Additionally, data from a multi-center retrospective review of 58 consecutive patients who underwent venous sinus stenting for idiopathic intracranial hypertension were presented by Shahid Nimjee, M.D., Ph.D., The Ohio State University Wexner Medical Center. In this report, Imperative Care’s TracStar LDP technology was used to provide access to intracranial vasculature and was advanced to the location of the stent placement in 97.9% of cases. Results from the study indicated that TracStar LDP is a safe and effective access platform for patients with idiopathic intracranial hypertension who are candidates for stent placement. Authors of the study suggested that the high rate of technical success in accessing the pathology may be attributed to the unique design elements of the TracStar LDP, which combines the flexibility of a distal access catheter with the support of a long sheath in a single large .088” intracranial access catheter.

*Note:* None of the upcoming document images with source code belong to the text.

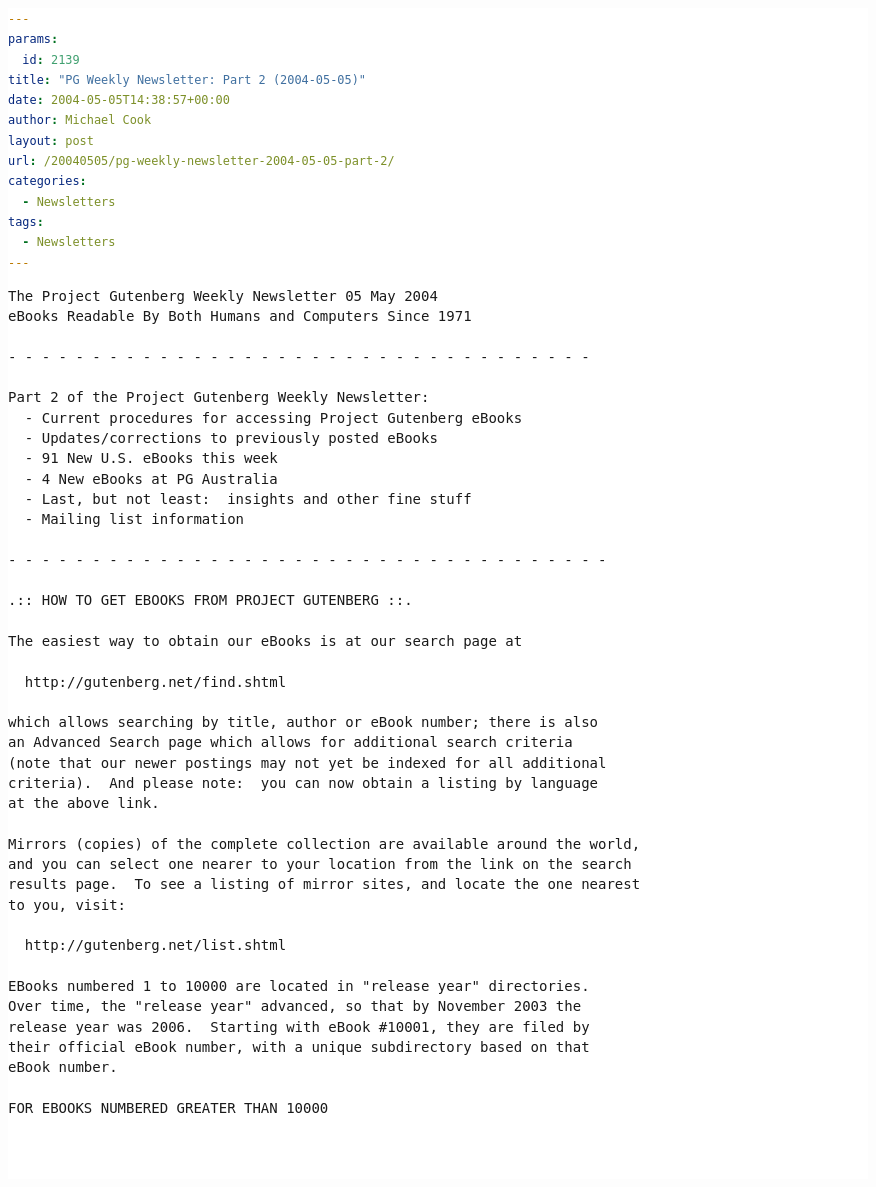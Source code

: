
 ```yaml
---
params:
  id: 2139
title: "PG Weekly Newsletter: Part 2 (2004-05-05)"
date: 2004-05-05T14:38:57+00:00
author: Michael Cook
layout: post
url: /20040505/pg-weekly-newsletter-2004-05-05-part-2/
categories:
  - Newsletters
tags:
  - Newsletters
---
```

<pre>The Project Gutenberg Weekly Newsletter 05 May 2004
eBooks Readable By Both Humans and Computers Since 1971

- - - - - - - - - - - - - - - - - - - - - - - - - - - - - - - - - - -

Part 2 of the Project Gutenberg Weekly Newsletter:
  - Current procedures for accessing Project Gutenberg eBooks
  - Updates/corrections to previously posted eBooks
  - 91 New U.S. eBooks this week
  - 4 New eBooks at PG Australia
  - Last, but not least:  insights and other fine stuff
  - Mailing list information

- - - - - - - - - - - - - - - - - - - - - - - - - - - - - - - - - - - -

.:: HOW TO GET EBOOKS FROM PROJECT GUTENBERG ::.

The easiest way to obtain our eBooks is at our search page at

  http://gutenberg.net/find.shtml

which allows searching by title, author or eBook number; there is also
an Advanced Search page which allows for additional search criteria
(note that our newer postings may not yet be indexed for all additional
criteria).  And please note:  you can now obtain a listing by language
at the above link.

Mirrors (copies) of the complete collection are available around the world,
and you can select one nearer to your location from the link on the search
results page.  To see a listing of mirror sites, and locate the one nearest
to you, visit:

  http://gutenberg.net/list.shtml

EBooks numbered 1 to 10000 are located in "release year" directories.
Over time, the "release year" advanced, so that by November 2003 the
release year was 2006.  Starting with eBook #10001, they are filed by
their official eBook number, with a unique subdirectory based on that
eBook number.

FOR EBOOKS NUMBERED GREATER THAN 10000
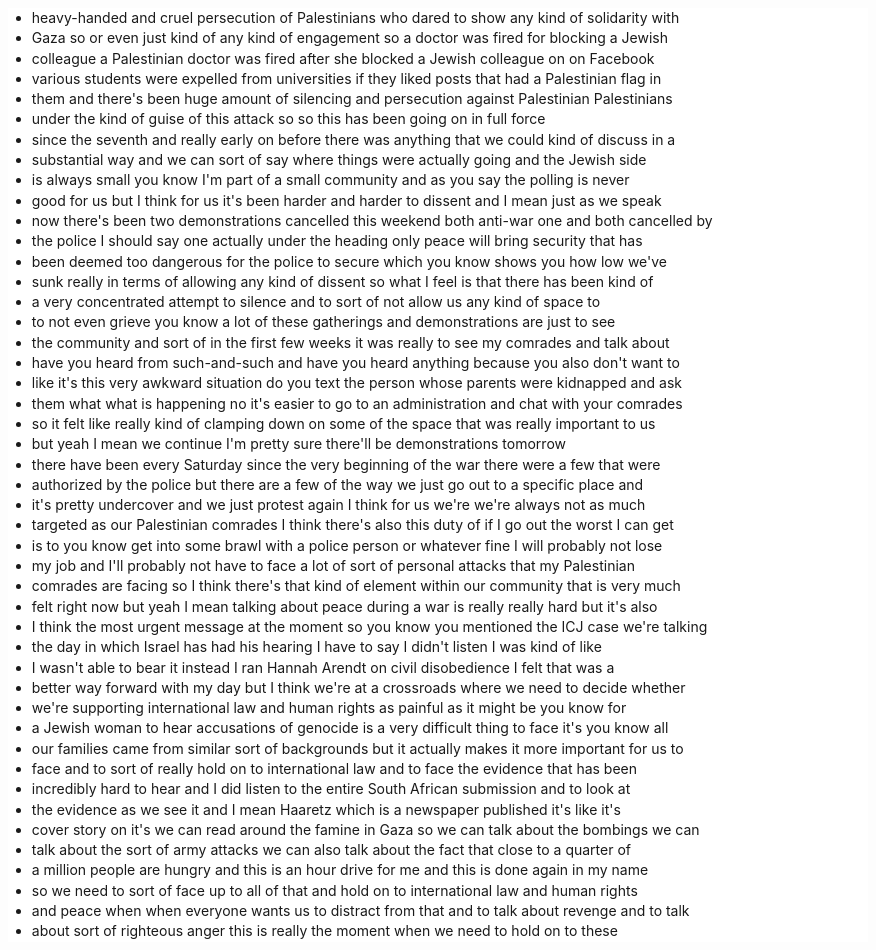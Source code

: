 *  heavy-handed and cruel persecution of Palestinians who dared to show any kind of solidarity with
*  Gaza so or even just kind of any kind of engagement so a doctor was fired for blocking a Jewish
*  colleague a Palestinian doctor was fired after she blocked a Jewish colleague on on Facebook
*  various students were expelled from universities if they liked posts that had a Palestinian flag in
*  them and there's been huge amount of silencing and persecution against Palestinian Palestinians
*  under the kind of guise of this attack so so this has been going on in full force
*  since the seventh and really early on before there was anything that we could kind of discuss in a
*  substantial way and we can sort of say where things were actually going and the Jewish side
*  is always small you know I'm part of a small community and as you say the polling is never
*  good for us but I think for us it's been harder and harder to dissent and I mean just as we speak
*  now there's been two demonstrations cancelled this weekend both anti-war one and both cancelled by
*  the police I should say one actually under the heading only peace will bring security that has
*  been deemed too dangerous for the police to secure which you know shows you how low we've
*  sunk really in terms of allowing any kind of dissent so what I feel is that there has been kind of
*  a very concentrated attempt to silence and to sort of not allow us any kind of space to
*  to not even grieve you know a lot of these gatherings and demonstrations are just to see
*  the community and sort of in the first few weeks it was really to see my comrades and talk about
*  have you heard from such-and-such and have you heard anything because you also don't want to
*  like it's this very awkward situation do you text the person whose parents were kidnapped and ask
*  them what what is happening no it's easier to go to an administration and chat with your comrades
*  so it felt like really kind of clamping down on some of the space that was really important to us
*  but yeah I mean we continue I'm pretty sure there'll be demonstrations tomorrow
*  there have been every Saturday since the very beginning of the war there were a few that were
*  authorized by the police but there are a few of the way we just go out to a specific place and
*  it's pretty undercover and we just protest again I think for us we're we're always not as much
*  targeted as our Palestinian comrades I think there's also this duty of if I go out the worst I can get
*  is to you know get into some brawl with a police person or whatever fine I will probably not lose
*  my job and I'll probably not have to face a lot of sort of personal attacks that my Palestinian
*  comrades are facing so I think there's that kind of element within our community that is very much
*  felt right now but yeah I mean talking about peace during a war is really really hard but it's also
*  I think the most urgent message at the moment so you know you mentioned the ICJ case we're talking
*  the day in which Israel has had his hearing I have to say I didn't listen I was kind of like
*  I wasn't able to bear it instead I ran Hannah Arendt on civil disobedience I felt that was a
*  better way forward with my day but I think we're at a crossroads where we need to decide whether
*  we're supporting international law and human rights as painful as it might be you know for
*  a Jewish woman to hear accusations of genocide is a very difficult thing to face it's you know all
*  our families came from similar sort of backgrounds but it actually makes it more important for us to
*  face and to sort of really hold on to international law and to face the evidence that has been
*  incredibly hard to hear and I did listen to the entire South African submission and to look at
*  the evidence as we see it and I mean Haaretz which is a newspaper published it's like it's
*  cover story on it's we can read around the famine in Gaza so we can talk about the bombings we can
*  talk about the sort of army attacks we can also talk about the fact that close to a quarter of
*  a million people are hungry and this is an hour drive for me and this is done again in my name
*  so we need to sort of face up to all of that and hold on to international law and human rights
*  and peace when when everyone wants us to distract from that and to talk about revenge and to talk
*  about sort of righteous anger this is really the moment when we need to hold on to these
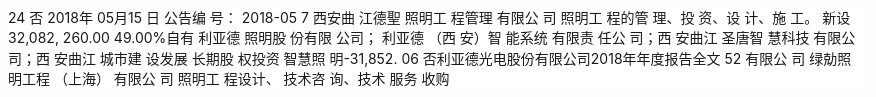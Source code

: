 24
否
2018年
05月15
日
公告编
号：
2018-05
7
西安曲
江德聖
照明工
程管理
有限公
司
照明工
程的管
理、投
资、设
计、施
工。
新设
32,082,
260.00
49.00%自有
利亚德
照明股
份有限
公司；
利亚德
（西
安）智
能系统
有限责
任公
司；西
安曲江
圣唐智
慧科技
有限公
司；西
安曲江
城市建
设发展
长期股
权投资
智慧照
明-31,852.
06
否利亚德光电股份有限公司2018年年度报告全文
52
有限公
司
绿勀照
明工程
（上海）
有限公
司
照明工
程设计、
技术咨
询、技术
服务
收购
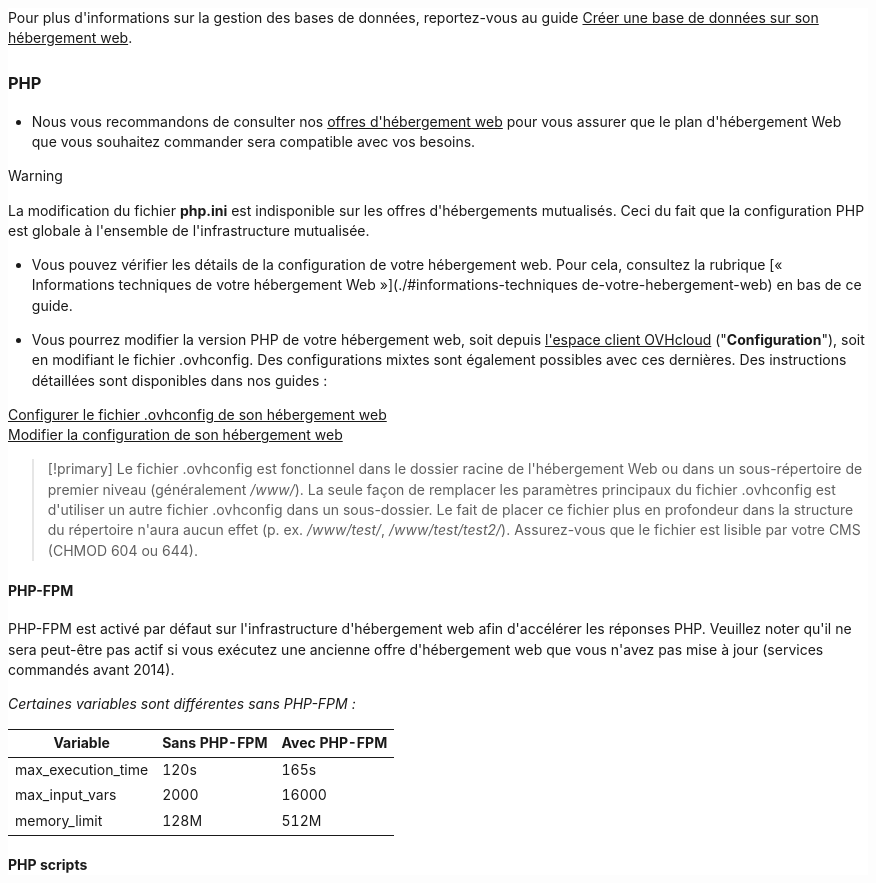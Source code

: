 Pour plus d'informations sur la gestion des bases de données, reportez-vous au guide [Créer une base de données sur son hébergement web](../creer-base-de-donnees/).

### PHP

- Nous vous recommandons de consulter nos [offres d'hébergement web](https://www.ovhcloud.com/fr/web-hosting/uc-programming-language/) pour vous assurer que le plan d'hébergement Web que vous souhaitez commander sera compatible avec vos besoins.

> [!warning]
>
> La modification du fichier **php.ini** est indisponible sur les offres d'hébergements mutualisés. Ceci du fait que la configuration PHP est globale à l'ensemble de l'infrastructure mutualisée.
>

- Vous pouvez vérifier les détails de la configuration de votre hébergement web. Pour cela, consultez la rubrique [« Informations techniques de votre hébergement Web »](./#informations-techniques de-votre-hebergement-web) en bas de ce guide. 

- Vous pourrez modifier la version PHP de votre hébergement web, soit depuis [l'espace client OVHcloud](https://www.ovh.com/auth/?action=gotomanager&from=https://www.ovh.com/fr/&ovhSubsidiary=fr) ("**Configuration**"), soit en modifiant le fichier .ovhconfig. Des configurations mixtes sont également possibles avec ces dernières. Des instructions détaillées sont disponibles dans nos guides :

[Configurer le fichier .ovhconfig de son hébergement web](../configurer-fichier-ovhconfig/)  
[Modifier la configuration de son hébergement web](../modifier-lenvironnement-dexecution-de-mon-hebergement-web/)


> [!primary]
> Le fichier .ovhconfig est fonctionnel dans le dossier racine de l'hébergement Web ou dans un sous-répertoire de premier niveau (généralement _/www/_). La seule façon de remplacer les paramètres principaux du fichier .ovhconfig est d'utiliser un autre fichier .ovhconfig dans un sous-dossier.
> Le fait de placer ce fichier plus en profondeur dans la structure du répertoire n'aura aucun effet (p. ex. _/www/test/_, _/www/test/test2/_). Assurez-vous que le fichier est lisible par votre CMS (CHMOD 604 ou 644).


#### PHP-FPM

PHP-FPM est activé par défaut sur l'infrastructure d'hébergement web afin d'accélérer les réponses PHP. Veuillez noter qu'il ne sera peut-être pas actif si vous exécutez une ancienne offre d'hébergement web que vous n'avez pas mise à jour (services commandés avant 2014).

*Certaines variables sont différentes sans PHP-FPM :*

|Variable|Sans PHP-FPM|Avec PHP-FPM|
|---|---|---|
|max_execution_time|120s|165s|
|max_input_vars|2000|16000|
|memory_limit|128M|512M|


#### PHP scripts
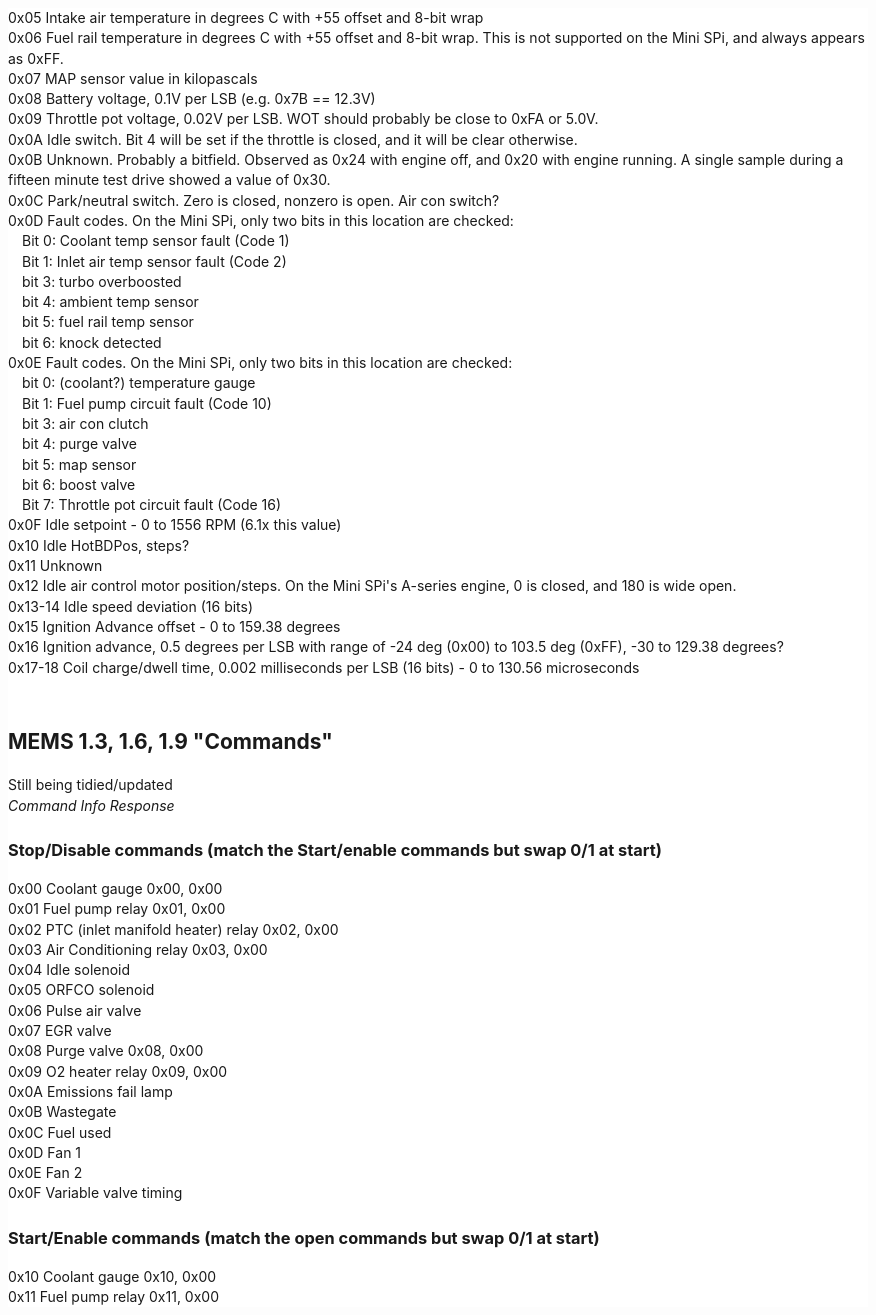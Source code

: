 0x05 Intake air temperature in degrees C with +55 offset and 8-bit wrap<br>
0x06 Fuel rail temperature in degrees C with +55 offset and 8-bit wrap. This is not supported on the Mini SPi, and always appears as 0xFF.<br>
0x07 MAP sensor value in kilopascals<br>
0x08 Battery voltage, 0.1V per LSB (e.g. 0x7B == 12.3V)<br>
0x09 Throttle pot voltage, 0.02V per LSB. WOT should probably be close to 0xFA or 5.0V.<br>
0x0A Idle switch. Bit 4 will be set if the throttle is closed, and it will be clear otherwise.<br>
0x0B Unknown. Probably a bitfield. Observed as 0x24 with engine off, and 0x20 with engine running. A single sample during a fifteen minute test drive showed a value of 0x30.<br>
0x0C Park/neutral switch. Zero is closed, nonzero is open. Air con switch?<br>
0x0D Fault codes. On the Mini SPi, only two bits in this location are checked:<br>
&emsp;Bit 0: Coolant temp sensor fault (Code 1)<br>
&emsp;Bit 1: Inlet air temp sensor fault (Code 2)<br>
&emsp;bit 3: turbo overboosted<br>
&emsp;bit 4: ambient temp sensor<br>
&emsp;bit 5: fuel rail temp sensor<br>
&emsp;bit 6: knock detected<br>
0x0E Fault codes. On the Mini SPi, only two bits in this location are checked:<br>
&emsp;bit 0: (coolant?) temperature gauge<br>
&emsp;Bit 1: Fuel pump circuit fault (Code 10)<br>
&emsp;bit 3: air con clutch<br>
&emsp;bit 4: purge valve<br>
&emsp;bit 5: map sensor<br>
&emsp;bit 6: boost valve<br>
&emsp;Bit 7: Throttle pot circuit fault (Code 16)<br>
0x0F Idle setpoint - 0 to 1556 RPM (6.1x this value)<br>
0x10 Idle HotBDPos, steps?<br>
0x11 Unknown<br>
0x12 Idle air control motor position/steps. On the Mini SPi's A-series engine, 0 is closed, and 180 is wide open.<br>
0x13-14 Idle speed deviation (16 bits)<br>
0x15 Ignition Advance offset - 0 to 159.38 degrees<br>
0x16 Ignition advance, 0.5 degrees per LSB with range of -24 deg (0x00) to 103.5 deg (0xFF), -30 to 129.38 degrees?<br>
0x17-18 Coil charge/dwell time, 0.002 milliseconds per LSB (16 bits) - 0 to 130.56 microseconds<br>
<br>
## MEMS 1.3, 1.6, 1.9 "Commands"
Still being tidied/updated<br>
<i>Command	Info	Response</i><br>
### Stop/Disable commands (match the Start/enable commands but swap 0/1 at start)
0x00	Coolant gauge	0x00, 0x00<br>
0x01	Fuel pump relay	0x01, 0x00<br>
0x02	PTC (inlet manifold heater) relay	0x02, 0x00<br>
0x03	Air Conditioning relay	0x03, 0x00<br>
0x04	Idle solenoid	<br>
0x05	ORFCO solenoid	<br>
0x06	Pulse air valve	<br>
0x07	EGR valve	<br>
0x08	Purge valve	0x08, 0x00<br>
0x09	O2 heater relay	0x09, 0x00<br>
0x0A	Emissions fail lamp	<br>
0x0B	Wastegate	<br>
0x0C	Fuel used	<br>
0x0D	Fan 1	<br>
0x0E	Fan 2	<br>
0x0F	Variable valve timing	<br>
### Start/Enable commands (match the open commands but swap 0/1 at start)
0x10	Coolant gauge	0x10, 0x00<br>
0x11	Fuel pump relay	0x11, 0x00<br>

About the Zoom Stroke Solution
The Zoom Stroke Solution is the complete stroke system from access through reperfusion for fast and effective clot removal for patients with acute ischemic stroke. The system includes the Zoom 88 Large Distal Platform for neurovascular access, four vessel-matched Zoom Aspiration Catheters, the Zoom Pump, the Zoom POD and other accessories. All Zoom catheters are designed with the TRX™ Tip which provides 15% greater clot engagement area at the tip of the catheter and are designed to enable smooth tracking through challenging vasculature. For complete product information, including indications, contraindications, warnings, precautions and adverse events visit: http://bit.ly/2Vx0Qcf
About Imperative Care, Inc.
Imperative Care is a medical technology company focused on developing the next generation of innovative solutions to address the vast and urgent needs in stroke. The company has two 510(k) cleared product platforms, as well as an expansive stroke technology development pipeline. In addition, Imperative Care’s wholly owned subsidiary Truvic is developing solutions for the treatment of peripheral vascular disease. Imperative Care and Truvic are based in Campbell, Calif. https://imperativecare.com
+ Dr. Milburn is a paid consultant for Imperative Care.
+ The Northern Arizona University study was sponsored by Imperative Care.